Mapped: Why Factory Tours Matter
The Exponential Industry “Mapped” series is back with a look at all the amazing factory tours available around the world. More than fifty famous tours are pinned spanning every continent except Antarctica. Each pin icon has been updated to reflect the product being produced at the factory. Automotive factories are the most common, headlined by the Ford Rouge Factory Tour which sees over a hundred thousand visitors each year. Drill down into each pin to get a detailed tour description and a link to sign up for a tour!
Click the map to enter the interactive version and add your favorite tour! This map is open for public editing, so please add any of your favorites that I may have missed.
A factory tour is an immersive experience and great for all ages. I’ll never forget my first time watching a production line in primary school and asking a million questions. Little did I know that I would eventually build a career in engineering and manufacturing technologies and work in many of these factories throughout my career.
Factory tours matter for a variety of reasons. They matter to inspire the next generation of industrial leaders. They matter for executives and engineers to “build a better understanding of a site’s performance potential; to assess a competitor; to rally the frontline workforce; and to communicate the company’s performance, strategy, and current challenges.” They matter to help us all understand how modern society produces the goods we consume.

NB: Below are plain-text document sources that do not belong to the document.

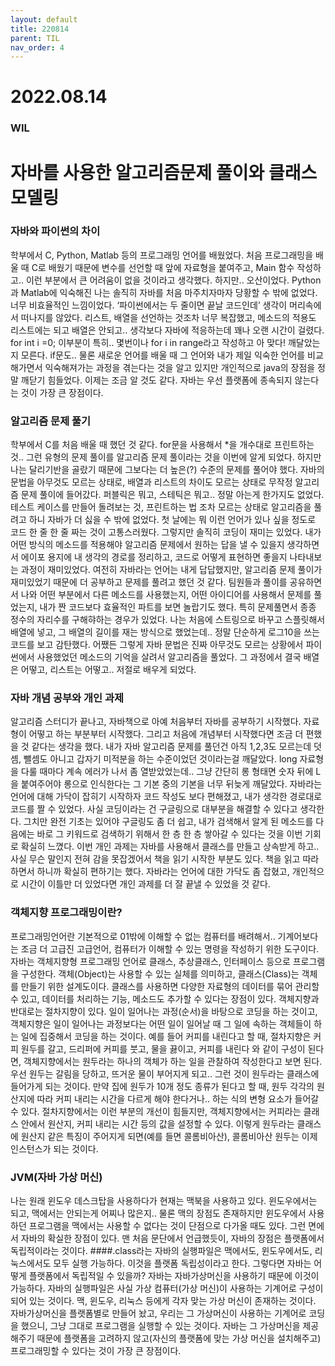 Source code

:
 ```yaml
---
layout: default
title: 220814
parent: TIL
nav_order: 4
---
```

# 2022.08.14

### WIL

# 자바를 사용한 알고리즘문제 풀이와 클래스 모델링

### 자바와 파이썬의 차이

학부에서 C, Python, Matlab 등의 프로그래밍 언어를 배웠었다. 처음 프로그래밍을 배울 때 C로 배웠기 때문에 변수를 선언할 때 앞에 자료형을 붙여주고, Main 함수 작성하고.. 이런 부분에서 큰 어려움이 없을 것이라고 생각했다. 하지만.. 오산이었다. Python과 Matlab에 익숙해진 나는 솔직히 자바를 처음 마주치자마자 당황할 수 밖에 없었다. 너무 비효율적인 느낌이었다. ‘파이썬에서는 두 줄이면 끝날 코드인데’ 생각이 머리속에서 떠나지를  않았다. 리스트, 배열을 선언하는 것조차 너무 복잡했고, 메소드의 적용도 리스트에는 되고 배열은 안되고.. 생각보다 자바에 적응하는데 꽤나 오랜 시간이 걸렸다. for int i =0; 이부분이 특히.. 몇번이나 for i in range라고 작성하고 아 맞다! 깨달았는지 모른다. if문도.. 물론 새로운 언어를 배울 때 그 언어와 내가 제일 익숙한 언어를 비교해가면서 익숙해져가는 과정을 겪는다는 것을 알고 있지만 개인적으로 java의 장점을 정말 깨닫기 힘들었다. 이제는 조금 알 것도 같다. 자바는 우선 플랫폼에 종속되지 않는다는 것이 가장 큰 장점이다.

### 알고리즘 문제 풀기

학부에서 C를 처음 배울 때 했던 것 같다. for문을 사용해서 *을 개수대로 프린트하는 것.. 그런 유형의 문제 풀이를 알고리즘 문제 풀이라는 것을 이번에 알게 되었다. 하지만 나는 달리기반을 골랐기 때문에 그보다는 더 높은(?) 수준의 문제를 풀어야 했다. 자바의 문법을 아무것도 모르는 상태로, 배열과 리스트의 차이도 모르는 상태로 무작정 알고리즘 문제 풀이에 들어갔다. 퍼블릭은 뭐고, 스테틱은 뭐고.. 정말 아는게 한가지도 없었다. 테스트 케이스를 만들어 돌려보는 것, 프린트하는 법 조차 모르는 상태로 알고리즘을 풀려고 하니 자바가 더 싫을 수 밖에 없었다. 첫 날에는 뭐 이런 언어가 있나 싶을 정도로 코드 한 줄 한 줄 짜는 것이 고통스러웠다. 그렇지만 솔직히 코딩이 재미는 있었다. 내가 어떤 방식의 메소드를 적용해야 알고리즘 문제에서 원하는 답을 낼 수 있을지 생각하면서 에이포 용지에 내 생각의 경로를 정리하고, 코드로 어떻게 표현하면 좋을지 나타내보는 과정이 재미있었다. 여전히 자바라는 언어는 내게 답답했지만, 알고리즘 문제 풀이가 재미있었기 때문에 더 공부하고 문제를 풀려고 했던 것 같다. 팀원들과 풀이를 공유하면서 나와 어떤 부분에서 다른 메소드를 사용했는지, 어떤 아이디어를 사용해서 문제를 풀었는지, 내가 짠 코드보다 효율적인 파트를 보면 놀랍기도 했다. 특히 문제풀면서 종종 정수의 자리수를 구해햐하는 경우가 있었다. 나는 처음에 스트링으로 바꾸고 스플릿해서 배열에 넣고, 그 배열의 길이를 재는 방식으로 했었는데.. 정말 단순하게 로그10을 쓰는 코드를 보고 감탄했다. 어쨌든 그렇게 자바 문법은 진짜 아무것도 모르는 상황에서 파이썬에서 사용했었던 메소드의 기억을 살려서 알고리즘을 풀었다. 그 과정에서 결국 배열은 어떻고, 리스트는 어떻고.. 저절로 배우게 되었다. 

### 자바 개념 공부와 개인 과제

알고리즘 스터디가 끝나고, 자바책으로 아예 처음부터 자바를 공부하기 시작했다. 자료형이 어떻고 하는 부분부터 시작했다. 그리고 처음에 개념부터 시작했다면 조금 더 편했을 것 같다는 생각을 했다. 내가 자바 알고리즘 문제를 풀던건 아직 1,2,3도 모르는데 덧셈, 뺄셈도 아니고 갑자기 미적분을 하는 수준이었던 것이라는걸 깨달았다. long 자료형을 다룰 때마다 계속 에러가 나서 좀 열받았었는데.. 그냥 간단히 롱 형태면 숫자 뒤에 L을 붙여주어야 롱으로 인식한다는 그 기본 중의 기본을 너무 뒤늦게 깨달았다. 자바라는 언어에 대해 가닥이 잡히기 시작하자 코드 작성도 보다 편해졌고, 내가 생각한 경로대로 코드를 짤 수 있었다. 사실 코딩이라는 건 구글링으로 대부분을 해결할 수 있다고 생각한다. 그치만 완전 기초는 있어야 구글링도 좀 더 쉽고, 내가 검색해서 알게 된 메소드를 다음에는 바로 그 키워드로 검색하기 위해서 한 층 한 층 쌓아갈 수 있다는 것을 이번 기회로 확실히 느꼈다. 이번 개인 과제는 자바를 사용해서 클래스를 만들고 상속받게 하고.. 사실 무슨 말인지 전혀 감을 못잡겠어서 책을 읽기 시작한 부분도 있다. 책을 읽고 따라하면서 하니까 확실히 편하기는 했다. 자바라는 언어에 대한 가닥도 좀 잡혔고, 개인적으로 시간이 이틀만 더 있었다면 개인 과제를 더 잘 끝낼 수 있었을 것 같다. 

### 객체지향 프로그래밍이란?

프로그래밍언어란 기본적으로 01밖에 이해할 수 없는 컴퓨터를 배려해서.. 기계어보다는 조금 더 고급진 고급언어, 컴퓨터가 이해할 수 있는 명령을 작성하기 위한 도구이다. 자바는 객체지향형 프로그래밍 언어로 클래스, 추상클래스, 인터페이스 등으로 프로그램을 구성한다. 객체(Object)는 사용할 수 있는 실체를 의미하고, 클래스(Class)는 객체를 만들기 위한 설계도이다. 클래스를 사용하면 다양한 자료형의 데이터를 묶어 관리할 수 있고, 데이터를 처리하는 기능, 메소드도 추가할 수 있다는 장점이 있다. 객체지향과 반대로는 절차지향이 있다. 일이 일어나는 과정(순서)을 바탕으로 코딩을 하는 것이고, 객체지향은 일이 일어나는 과정보다는 어떤 일이 일어날 때 그 일에 속하는 객체들이 하는 일에 집중해서 코딩을 하는 것이다. 예를 들어 커피를 내린다고 할 때, 절차지향은 커피 원두를 갈고, 드리퍼에 커피를 붓고, 물을 끓이고, 커피를 내린다 와 같이 구성이 된다면, 객체지향에서는 원두라는 하나의 객체가 하는 일을 관찰하여 작성한다고 보면 된다. 우선 원두는 갈림을 당하고, 뜨거운 물이 부어지게 되고.. 그런 것이 원두라는 클래스에 들어가게 되는 것이다. 만약 집에 원두가 10개 정도 종류가 된다고 할 때, 원두 각각의 원산지에 따라 커피 내리는 시간을 다르게 해야 한다거나.. 하는 식의 변형 요소가 들어갈 수 있다. 절차지향에서는 이런 부분의 개선이 힘들지만, 객체지향에서는 커피라는 클래스 안에서 원산지, 커피 내리는 시간 등의 값을 설정할 수 있다. 이렇게 원두라는 클래스에 원산지 같은 특징이 주어지게 되면(예를 들면 콜롬비아산), 콜롬비아산 원두는 이제 인스턴스가 되는 것이다. 

### JVM(자바 가상 머신)

나는 원래 윈도우 데스크탑을 사용하다가 현재는 맥북을 사용하고 있다. 윈도우에서는 되고, 맥에서는 안되는게 어찌나 많은지.. 물론 맥의 장점도 존재하지만 윈도우에서 사용하던 프로그램을 맥에서는 사용할 수 없다는 것이 단점으로 다가올 때도 있다. 그런 면에서 자바의 확실한 장점이 있다. 맨 처음 문단에서 언급했듯이, 자바의 장점은 플랫폼에서 독립적이라는 것이다. ####.class라는 자바의 실행파일은 맥에서도, 윈도우에서도, 리눅스에서도 모두 실행 가능하다. 이것을 플랫폼 독립성이라고 한다. 그렇다면 자바는 어떻게 플랫폼에서 독립적일 수 있을까? 자바는 자바가상머신을 사용하기 때문에 이것이 가능하다. 자바의 실행파일은 사실 가상 컴퓨터(가상 머신)이 사용하는 기계어로 구성이 되어 있는 것이다. 맥, 윈도우, 리눅스 등에게 각자 맞는 가상 머신이 존재하는 것이다. 자바가상머신을 플랫폼별로 만들어 놨고, 우리는 그 가상머신이 사용하는 기계어로 코딩을 했으니, 그냥 그대로 프로그램을 실행할 수 있는 것이다. 자바는 그 가상머신을 제공해주기 때문에 플랫폼을 고려하지 않고(자신의 플랫폼에 맞는 가상 머신을 설치해주고) 프로그래밍할 수 있다는 것이 가장 큰 장점이다.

If you need you need tips for how to organize a tour at your factory we have that covered too! And best of all, factory tours are often free or reasonably priced, and who doesn’t love free?
Assembly Line
Capturing this week's trending industry 4.0 and emerging industrial technology media
How Volkswagen and Google Cloud are using machine learning to design more energy-efficient cars
Volkswagen strives to design beautiful, performant, and energy efficient vehicles. This entails an iterative process where designers go through many design drafts, evaluating each, integrating the feedback, and refining. For example, a vehicle’s drag coefficient—its resistance to air—is one of the most important factors of energy efficiency. Thus, getting estimates of the drag coefficient for several designs helps the designers experiment and converge toward more energy-efficient solutions. The cheaper and faster this feedback loop is, the more it enables the designers.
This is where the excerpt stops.